(WHAT THIS TASK INVOLVES)
Your copy should hold the lines below from the first through the one that contains "- codice_sicurezza (solo admin)", each retyped exactly, and no pictures.

[RECORDS SUPPLIED Boundary: Start]

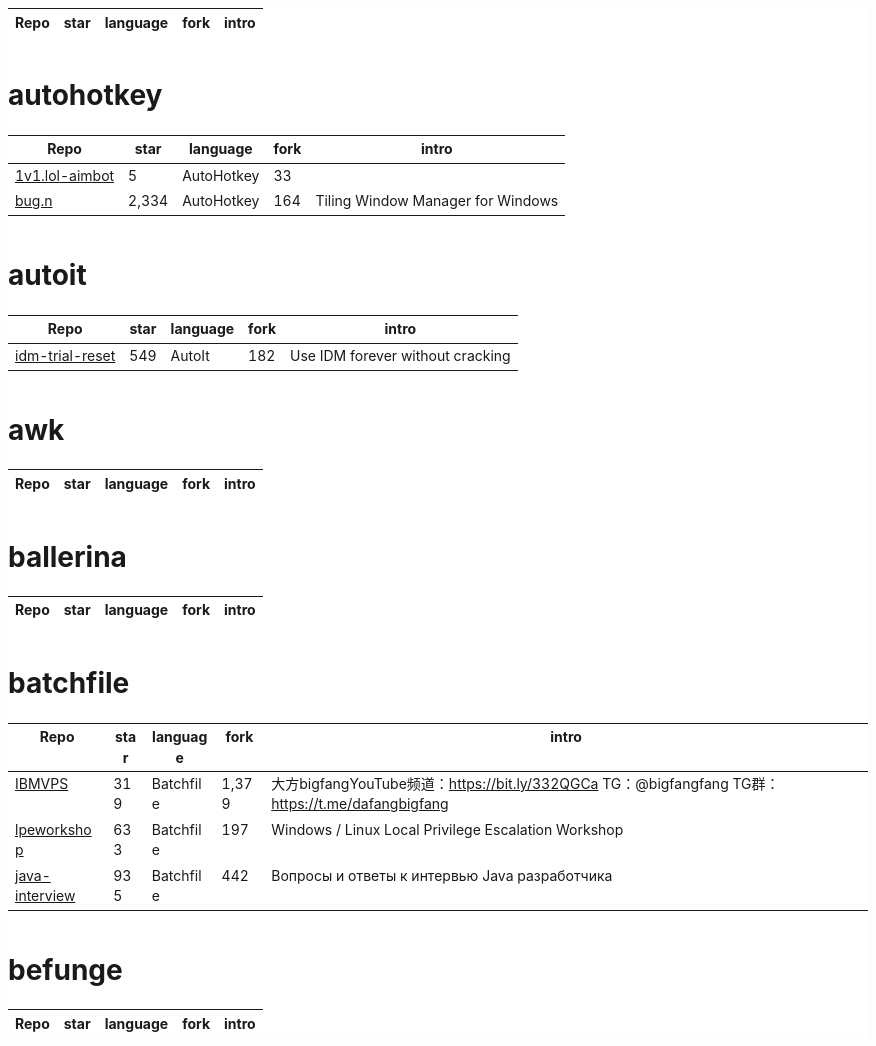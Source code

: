 Repo|star|language|fork|intro
-|-|-|-|-



# autohotkey

Repo|star|language|fork|intro
-|-|-|-|-
[1v1.lol-aimbot](https://github.com/HackerHansen/1v1.lol-aimbot)|5|AutoHotkey|33|
[bug.n](https://github.com/fuhsjr00/bug.n)|2,334|AutoHotkey|164|Tiling Window Manager for Windows


# autoit

Repo|star|language|fork|intro
-|-|-|-|-
[idm-trial-reset](https://github.com/J2TEAM/idm-trial-reset)|549|AutoIt|182|Use IDM forever without cracking


# awk

Repo|star|language|fork|intro
-|-|-|-|-



# ballerina

Repo|star|language|fork|intro
-|-|-|-|-



# batchfile

Repo|star|language|fork|intro
-|-|-|-|-
[IBMVPS](https://github.com/bigfangfang/IBMVPS)|319|Batchfile|1,379|大方bigfangYouTube频道：https://bit.ly/332QGCa TG：@bigfangfang TG群：https://t.me/dafangbigfang
[lpeworkshop](https://github.com/sagishahar/lpeworkshop)|633|Batchfile|197|Windows / Linux Local Privilege Escalation Workshop
[java-interview](https://github.com/enhorse/java-interview)|935|Batchfile|442|Вопросы и ответы к интервью Java разработчика


# befunge

Repo|star|language|fork|intro
-|-|-|-|-
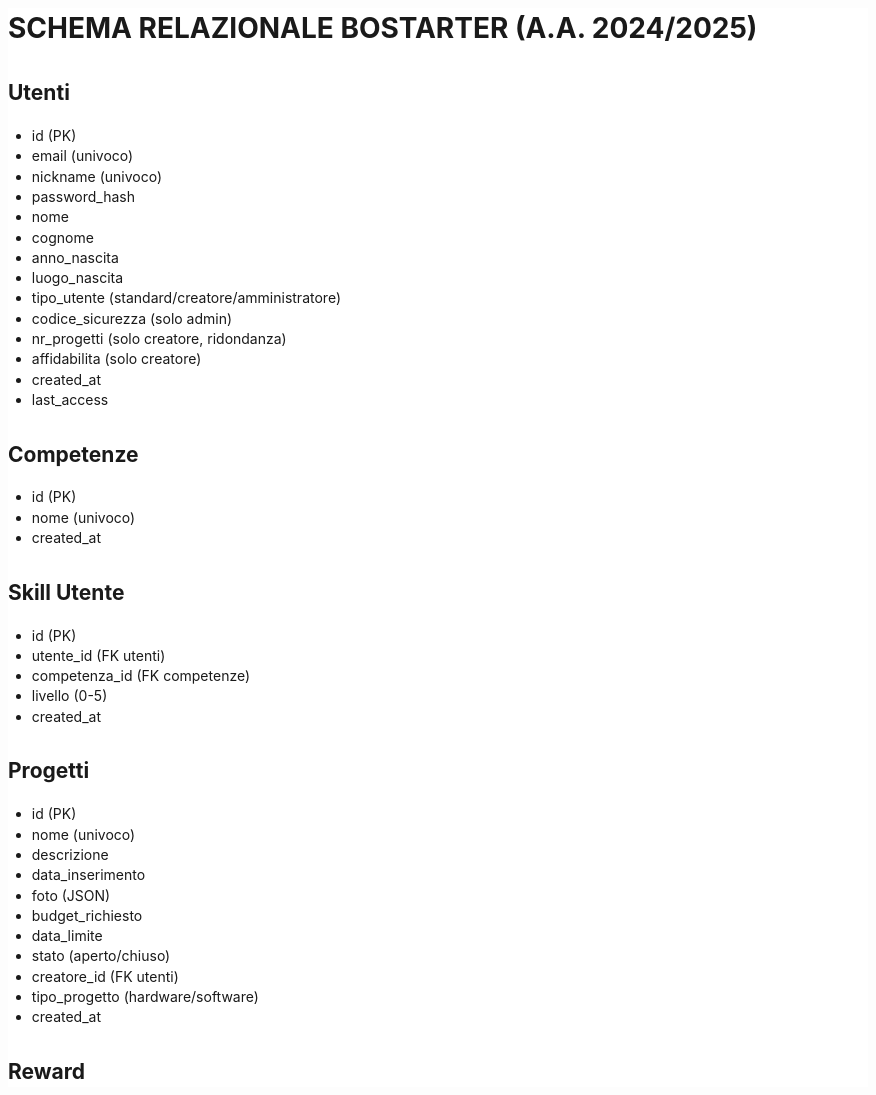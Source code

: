 # SCHEMA RELAZIONALE BOSTARTER (A.A. 2024/2025)

## Utenti

- id (PK)
- email (univoco)
- nickname (univoco)
- password_hash
- nome
- cognome
- anno_nascita
- luogo_nascita
- tipo_utente (standard/creatore/amministratore)
- codice_sicurezza (solo admin)
- nr_progetti (solo creatore, ridondanza)
- affidabilita (solo creatore)
- created_at
- last_access

## Competenze

- id (PK)
- nome (univoco)
- created_at

## Skill Utente

- id (PK)
- utente_id (FK utenti)
- competenza_id (FK competenze)
- livello (0-5)
- created_at

## Progetti

- id (PK)
- nome (univoco)
- descrizione
- data_inserimento
- foto (JSON)
- budget_richiesto
- data_limite
- stato (aperto/chiuso)
- creatore_id (FK utenti)
- tipo_progetto (hardware/software)
- created_at

## Reward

[RECORDS SUPPLIED Boundary: End]

(RESULT)
Source code

: Repo|star|language|fork|intro
-|-|-|-|-



# autohotkey

Repo|star|language|fork|intro
-|-|-|-|-
[1v1.lol-aimbot](https://github.com/HackerHansen/1v1.lol-aimbot)|5|AutoHotkey|33|
[bug.n](https://github.com/fuhsjr00/bug.n)|2,334|AutoHotkey|164|Tiling Window Manager for Windows


# autoit

Repo|star|language|fork|intro
-|-|-|-|-
[idm-trial-reset](https://github.com/J2TEAM/idm-trial-reset)|549|AutoIt|182|Use IDM forever without cracking


# awk

Repo|star|language|fork|intro
-|-|-|-|-



# ballerina

Repo|star|language|fork|intro
-|-|-|-|-



# batchfile

Repo|star|language|fork|intro
-|-|-|-|-
[IBMVPS](https://github.com/bigfangfang/IBMVPS)|319|Batchfile|1,379|大方bigfangYouTube频道：https://bit.ly/332QGCa TG：@bigfangfang TG群：https://t.me/dafangbigfang
[lpeworkshop](https://github.com/sagishahar/lpeworkshop)|633|Batchfile|197|Windows / Linux Local Privilege Escalation Workshop
[java-interview](https://github.com/enhorse/java-interview)|935|Batchfile|442|Вопросы и ответы к интервью Java разработчика


# befunge

Repo|star|language|fork|intro
-|-|-|-|-
Source code

: # SCHEMA RELAZIONALE BOSTARTER (A.A. 2024/2025)

## Utenti

- id (PK)
- email (univoco)
- nickname (univoco)
- password_hash
- nome
- cognome
- anno_nascita
- luogo_nascita
- tipo_utente (standard/creatore/amministratore)
- codice_sicurezza (solo admin)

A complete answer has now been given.